Agreed. Though given the specific words and context used it is clear that what is being referred to reproduction.
...Especially considering that Spock had already found a mate - the whole blood fever was because he was being drawn to his preselected female counterpart. Otherwise, he would supposedly have resolved the issue by giving Christine Chapel what she most wanted, and sent T'Pring a postcard.
I disagree. While it may not be explicitly stated in dialogue, I think it is strongly suggested that the the mating drive(being horny) is a once in seven year thing. We even learn from Tuvok that the once in seven years feeling of horniness increases in Vulcanian males as they age.
Yet all this only points to pon farr making mating imperative, not to the logical opposite of mating being dependent on pon farr.
while not explicitly stated I think it could be rationally argued that Pon Farr is something only Vulcanian males undergo. This incident you cite would be good evidence for this. Further evidence would be T'Pring's actions in Amok Time.
Yet T'Pol is crazy with lust in "Bounty" and specifies this to be pon farr, a cyclic thing affecting all Vulcans. None of the other evidence or lack thereof manages to contradict this.
All she stops short of establishing is that the female cycle would be seven years long. And thankfully so. It's already pretty bad that mating and subsequent procreation would depend on the synchronizing of cycles: humans manage it with 27 days and a large number of potential partners, but Vulcans in their isolated desert villages and 2500-day cycles would really be up the creek without water.
Which may be why there's this mental bonding thing: in order to be able to procreate at all, Vulcans have to prearrange decades in advance.
But, as you say, T'Pring shows no signs of pon farr, now that thanks to T'Pol we can recognize the signs. So either matched cycles are unlikely to be a thing, or then T'Pring managed to shake off her pon farr a tad sooner than Spock, who himself recovered in an eyeblink in that episode.
A Vulcanian having sex only once every seven years would likewise be considered normal. They would be no more considered "dry years" than monday-wednesday would be considered dry days.
Yet the
lack of reference to such cannot be used as evidence for lack of constant sex, no matter which way one looks at it.
The sibling point is interesting. How many cases of Vulcanian siblings do we have?

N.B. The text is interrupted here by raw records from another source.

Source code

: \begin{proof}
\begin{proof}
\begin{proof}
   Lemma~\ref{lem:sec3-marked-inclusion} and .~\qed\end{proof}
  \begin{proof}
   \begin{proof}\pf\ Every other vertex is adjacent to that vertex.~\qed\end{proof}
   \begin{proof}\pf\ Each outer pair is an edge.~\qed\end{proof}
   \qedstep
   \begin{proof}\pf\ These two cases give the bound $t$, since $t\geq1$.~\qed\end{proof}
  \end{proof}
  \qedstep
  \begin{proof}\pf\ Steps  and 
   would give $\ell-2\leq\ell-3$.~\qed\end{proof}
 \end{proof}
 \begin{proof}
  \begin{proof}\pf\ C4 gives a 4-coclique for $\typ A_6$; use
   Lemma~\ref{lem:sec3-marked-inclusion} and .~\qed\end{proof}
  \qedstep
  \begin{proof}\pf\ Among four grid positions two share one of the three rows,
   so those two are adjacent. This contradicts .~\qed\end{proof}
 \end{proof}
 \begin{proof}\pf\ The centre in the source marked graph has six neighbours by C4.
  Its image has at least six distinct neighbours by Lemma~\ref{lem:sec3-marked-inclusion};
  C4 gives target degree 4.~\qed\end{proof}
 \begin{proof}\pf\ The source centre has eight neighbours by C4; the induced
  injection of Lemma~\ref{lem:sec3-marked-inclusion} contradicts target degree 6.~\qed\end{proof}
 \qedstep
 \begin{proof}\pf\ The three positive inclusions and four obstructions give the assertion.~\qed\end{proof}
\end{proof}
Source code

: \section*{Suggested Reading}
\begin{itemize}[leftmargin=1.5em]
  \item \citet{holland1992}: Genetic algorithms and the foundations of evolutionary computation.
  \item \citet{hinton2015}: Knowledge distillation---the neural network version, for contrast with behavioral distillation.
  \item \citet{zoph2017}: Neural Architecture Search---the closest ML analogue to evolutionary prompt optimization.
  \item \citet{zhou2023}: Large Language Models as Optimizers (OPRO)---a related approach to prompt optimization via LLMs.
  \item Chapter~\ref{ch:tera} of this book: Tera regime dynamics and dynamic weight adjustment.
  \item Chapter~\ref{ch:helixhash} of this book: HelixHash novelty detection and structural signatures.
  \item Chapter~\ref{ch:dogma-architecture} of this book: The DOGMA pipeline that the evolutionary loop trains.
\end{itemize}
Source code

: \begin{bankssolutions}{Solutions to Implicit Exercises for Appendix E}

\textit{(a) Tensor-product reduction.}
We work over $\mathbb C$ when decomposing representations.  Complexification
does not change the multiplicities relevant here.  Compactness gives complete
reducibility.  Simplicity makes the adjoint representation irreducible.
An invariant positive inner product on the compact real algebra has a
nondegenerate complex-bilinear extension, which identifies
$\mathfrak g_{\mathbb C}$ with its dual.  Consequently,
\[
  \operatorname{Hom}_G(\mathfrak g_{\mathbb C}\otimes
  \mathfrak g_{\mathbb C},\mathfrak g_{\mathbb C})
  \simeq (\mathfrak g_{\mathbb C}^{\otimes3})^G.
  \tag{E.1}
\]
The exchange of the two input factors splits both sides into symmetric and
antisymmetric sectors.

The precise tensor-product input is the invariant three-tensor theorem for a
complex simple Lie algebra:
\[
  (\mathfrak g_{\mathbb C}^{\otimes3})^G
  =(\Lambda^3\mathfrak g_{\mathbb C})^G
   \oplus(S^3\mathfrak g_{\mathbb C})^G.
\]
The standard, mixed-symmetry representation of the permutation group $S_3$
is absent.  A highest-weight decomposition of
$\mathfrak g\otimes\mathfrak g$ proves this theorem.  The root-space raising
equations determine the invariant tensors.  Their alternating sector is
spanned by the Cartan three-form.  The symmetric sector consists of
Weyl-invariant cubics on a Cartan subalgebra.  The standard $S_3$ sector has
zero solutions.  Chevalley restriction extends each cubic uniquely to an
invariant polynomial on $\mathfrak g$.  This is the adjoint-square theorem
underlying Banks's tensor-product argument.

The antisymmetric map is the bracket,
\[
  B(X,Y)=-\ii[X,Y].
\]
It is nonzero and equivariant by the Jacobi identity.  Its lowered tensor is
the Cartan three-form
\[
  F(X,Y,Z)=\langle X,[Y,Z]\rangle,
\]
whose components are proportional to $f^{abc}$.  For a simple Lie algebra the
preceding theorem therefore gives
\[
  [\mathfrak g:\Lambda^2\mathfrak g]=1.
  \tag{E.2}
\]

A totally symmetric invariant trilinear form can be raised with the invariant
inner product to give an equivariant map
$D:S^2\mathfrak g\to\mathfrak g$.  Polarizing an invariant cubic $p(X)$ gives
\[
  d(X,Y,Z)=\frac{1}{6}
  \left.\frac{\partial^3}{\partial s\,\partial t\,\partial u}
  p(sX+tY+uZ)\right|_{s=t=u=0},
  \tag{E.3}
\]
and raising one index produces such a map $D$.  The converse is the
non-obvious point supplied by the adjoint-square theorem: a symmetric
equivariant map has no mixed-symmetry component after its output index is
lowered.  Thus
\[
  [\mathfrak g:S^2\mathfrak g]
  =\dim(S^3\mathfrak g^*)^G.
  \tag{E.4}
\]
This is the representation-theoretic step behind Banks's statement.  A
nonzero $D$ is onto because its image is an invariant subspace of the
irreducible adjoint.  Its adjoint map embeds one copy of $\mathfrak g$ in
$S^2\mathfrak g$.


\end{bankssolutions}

We don't know the age difference between Sybok and Spock, but DSC might well soon tell. Tuvok had four children, and special mention was made of the youngest having been born out of Tuvok's eleventh pon farr. Nothing suggests that the other three were born out of pon farrs, though - or that Spock, Sybok, Tuvok, Sarek or any other Vulcan would have been conceived during a bout of blood fever.
We are specifically told they take a mate (have sex) once every seven years. The only this that can disturb this cycle is "extreme feminine beauty".
Well, that's one interpretation. But Sarek didn't take new mates once every seven years as far as we can tell - he only had three that we know of. And Spock doesn't quite claim that last bit.
Droxine: "You only take a mate once every seven years?"
Spock: "The seven-year cycle is biologically inherent in all Vulcans. At that time, the mating drive outweighs all other motivations."
Droxine: "And is there nothing that can disturb that cycle, Mr Spock?"
Spock: "Extreme feminine beauty is always disturbing, Madam."
While Spock here is flirting, he's also being his usual evasive self and probably telling those clever lies Vulcans are famous for. Neither of his answers to a yes-or-no question is a yes or a no, remarkably enough.
Pon Farr is stated as being biological. While in the rest of their lives Vulcanians can hide their emotions, this biological response rips that logical vernier from them. It's not something that can be overcome through culture.
It is only McCoy who speculates that culture and the logic religion is to blame for the Vulcans going mad - and even he is only saying that the role of culture here is to amplify the natural madness, apparently from lust to insanity.
Well, I guess that resolves it.
Banging one's head on a wall might well do the trick, yeah. I mean, if two as utterly dissimilar things as homicide and sex are viable outs from pon farr, then probably just about
anything is, including singing real loud or drawing circles in hot sand.
Pon farr just isn't what it's advertised to be. Which may mean McCoy hit the nail in the head: Vulcans only have it so bad because they choose to be so damned ashamed about it. For any other Vulcanoid, it might take an outside observer with medical training to spot the onset of one's pon farr.